Sul fondale del ruscello, fra le pietre levigate dalla corrente, un gambero di fiume perfettamente mimetizzato con l’ambiente circostante procede lentamente alla ricerca di cibo. D’improvviso qualcosa lo spaventa e con un guizzo fulmineo si lancia all’indietro scomparendo in un’angusta fessura.

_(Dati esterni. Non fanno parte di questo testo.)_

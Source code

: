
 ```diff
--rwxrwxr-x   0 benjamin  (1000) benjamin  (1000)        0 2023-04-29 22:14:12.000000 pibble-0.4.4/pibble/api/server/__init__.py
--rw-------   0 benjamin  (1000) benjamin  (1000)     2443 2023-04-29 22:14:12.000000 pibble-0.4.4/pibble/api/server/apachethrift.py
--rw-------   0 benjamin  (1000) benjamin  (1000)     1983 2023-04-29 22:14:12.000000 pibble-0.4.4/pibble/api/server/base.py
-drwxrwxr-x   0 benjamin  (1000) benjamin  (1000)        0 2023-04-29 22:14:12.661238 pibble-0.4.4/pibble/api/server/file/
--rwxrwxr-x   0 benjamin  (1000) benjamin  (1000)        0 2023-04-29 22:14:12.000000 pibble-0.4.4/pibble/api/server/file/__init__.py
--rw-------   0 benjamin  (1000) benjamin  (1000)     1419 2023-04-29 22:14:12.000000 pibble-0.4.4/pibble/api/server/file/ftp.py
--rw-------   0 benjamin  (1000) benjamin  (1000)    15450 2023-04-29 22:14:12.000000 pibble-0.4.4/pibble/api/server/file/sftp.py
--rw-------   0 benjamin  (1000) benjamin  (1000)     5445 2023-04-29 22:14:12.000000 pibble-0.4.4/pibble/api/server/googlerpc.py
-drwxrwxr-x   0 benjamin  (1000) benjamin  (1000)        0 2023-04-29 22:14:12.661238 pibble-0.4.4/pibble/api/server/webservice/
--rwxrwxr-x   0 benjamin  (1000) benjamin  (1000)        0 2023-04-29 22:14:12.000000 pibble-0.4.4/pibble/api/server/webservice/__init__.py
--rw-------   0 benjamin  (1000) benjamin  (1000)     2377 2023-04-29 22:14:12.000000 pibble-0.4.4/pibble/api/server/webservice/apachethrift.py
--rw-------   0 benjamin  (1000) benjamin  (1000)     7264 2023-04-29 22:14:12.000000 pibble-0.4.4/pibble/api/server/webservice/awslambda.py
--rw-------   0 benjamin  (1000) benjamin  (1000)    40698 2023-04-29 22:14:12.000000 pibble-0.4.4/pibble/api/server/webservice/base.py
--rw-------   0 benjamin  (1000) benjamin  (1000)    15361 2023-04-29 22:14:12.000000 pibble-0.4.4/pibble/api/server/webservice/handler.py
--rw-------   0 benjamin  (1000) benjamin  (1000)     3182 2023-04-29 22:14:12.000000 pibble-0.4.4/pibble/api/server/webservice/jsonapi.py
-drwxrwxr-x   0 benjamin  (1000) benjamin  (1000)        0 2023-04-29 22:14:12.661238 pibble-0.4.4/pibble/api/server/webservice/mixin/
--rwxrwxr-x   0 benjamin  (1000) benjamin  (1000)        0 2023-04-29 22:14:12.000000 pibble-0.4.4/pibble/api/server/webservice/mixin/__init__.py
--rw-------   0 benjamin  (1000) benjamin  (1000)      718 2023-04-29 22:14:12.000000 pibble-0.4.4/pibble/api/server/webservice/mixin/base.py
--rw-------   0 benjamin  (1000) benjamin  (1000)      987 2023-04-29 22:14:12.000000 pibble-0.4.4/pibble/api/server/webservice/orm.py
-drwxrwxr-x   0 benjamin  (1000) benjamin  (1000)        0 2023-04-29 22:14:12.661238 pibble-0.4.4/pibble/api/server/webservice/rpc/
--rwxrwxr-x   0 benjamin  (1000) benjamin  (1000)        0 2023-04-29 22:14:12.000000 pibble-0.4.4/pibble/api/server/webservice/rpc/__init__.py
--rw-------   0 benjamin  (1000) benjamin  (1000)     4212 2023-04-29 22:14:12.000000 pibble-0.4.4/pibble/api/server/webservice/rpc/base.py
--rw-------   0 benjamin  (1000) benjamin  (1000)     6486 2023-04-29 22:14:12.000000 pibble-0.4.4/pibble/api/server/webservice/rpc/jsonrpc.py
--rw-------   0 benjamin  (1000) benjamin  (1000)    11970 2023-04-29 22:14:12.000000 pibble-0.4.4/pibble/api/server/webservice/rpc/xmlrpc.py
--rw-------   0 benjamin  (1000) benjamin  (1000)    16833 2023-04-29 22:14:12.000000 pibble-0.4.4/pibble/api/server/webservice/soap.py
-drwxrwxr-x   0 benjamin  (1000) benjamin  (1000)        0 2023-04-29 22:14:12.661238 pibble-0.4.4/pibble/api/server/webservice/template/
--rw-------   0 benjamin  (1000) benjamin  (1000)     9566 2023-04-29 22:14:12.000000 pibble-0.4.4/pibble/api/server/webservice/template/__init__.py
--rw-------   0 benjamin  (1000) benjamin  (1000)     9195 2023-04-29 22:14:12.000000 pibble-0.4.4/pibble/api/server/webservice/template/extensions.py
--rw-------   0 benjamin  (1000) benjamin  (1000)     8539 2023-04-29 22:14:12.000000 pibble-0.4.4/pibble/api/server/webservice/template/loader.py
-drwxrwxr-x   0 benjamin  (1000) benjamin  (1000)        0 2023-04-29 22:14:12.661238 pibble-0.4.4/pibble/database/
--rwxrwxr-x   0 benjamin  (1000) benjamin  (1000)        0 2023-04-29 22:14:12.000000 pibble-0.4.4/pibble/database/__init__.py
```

Pur essendo un crostaceo e non un pesce, il gambero d’acqua dolce non poteva mancare nel nostro viaggio dedicato alla pesca nella Marca Trevigiana. Conosciuto come gànbro (sinistra Piave), gànbaro (destra Piave) è una creatura tanto apprezzata quanto fragile. Già nel XIX secolo il celebre naturalista Alessandro Ninni studiava la “fierissima epidemia” responsabile della rarefazione dei gamberi in Veneto. Inquinamento, pesca indiscriminata, alterazione dell’habitat, patologie letali e, più recentemente, l’invasione del gambero della Louisiana continuano a minacciare gli esemplari autoctoni oggi per fortuna severamente protetti. Fra gli avversari più temibili per il gambero vi sono pesci predatori come il luccio, la trota, l’anguilla e il persico oppure uccelli acquatici come l’airone o le anatre.
Il gambero di fiume o dai piedi bianchi (Austropotamobius pallipes) è molto esigente in termini di qualità delle acque. Vive nei torrenti e nei laghi, nei fossi, fra i ciottoli, le radici o in cunicoli scavati nel terreno delle sponde. Lungo al massimo dieci – dodici centimetri, di color bruno-giallastro, ha abitudini generalmente notturne. Onnivoro e opportunista si nutre di larve, insetti, molluschi, resti di animali e detriti vegetali. Pare che riesca a vivere oltre dieci anni.
Carico di simbologia per la muta della corazza che evoca la Resurrezione di Cristo, il gambero d’acqua dolce è rappresentato in numerosi dipinti: in San Zeno a Verona, nella chiesa dei SS. Corona e Vittore a Feltre, a San Giorgio di Treviso, a San Polo e a Mareno di Piave.
Dal punto di vista gastronomico ha sempre suscitato unanime apprezzamento: lessati, in umido, in tecia con l’aggiunta di aromi o più raramente fritti i gamberi hanno arricchito più col gusto che con la sostanza la polenta dei poveri e hanno reso indimenticabili i banchetti sulle sponde del Sile frequentati da impenitenti buongustai. Qualche monello osava mangiarli crudi, appena pescati, suscitando ilarità e disgusto fra gli stessi coetanei che oggi affollano i ristoranti di sushi.
Il gambero, quando era consentito, si catturava pescando con le mani, prosciugando tratti di torrente, dragando i fondali con il rastelòn, lo schiràl o posizionando nasse di vimini al cui interno si collocavano scarti di macellazione per attirare le prede. I gamberi d’acqua dolce attualmente reperibili sul mercato sono di importazione o allevamento, la cosiddetta astacicoltura.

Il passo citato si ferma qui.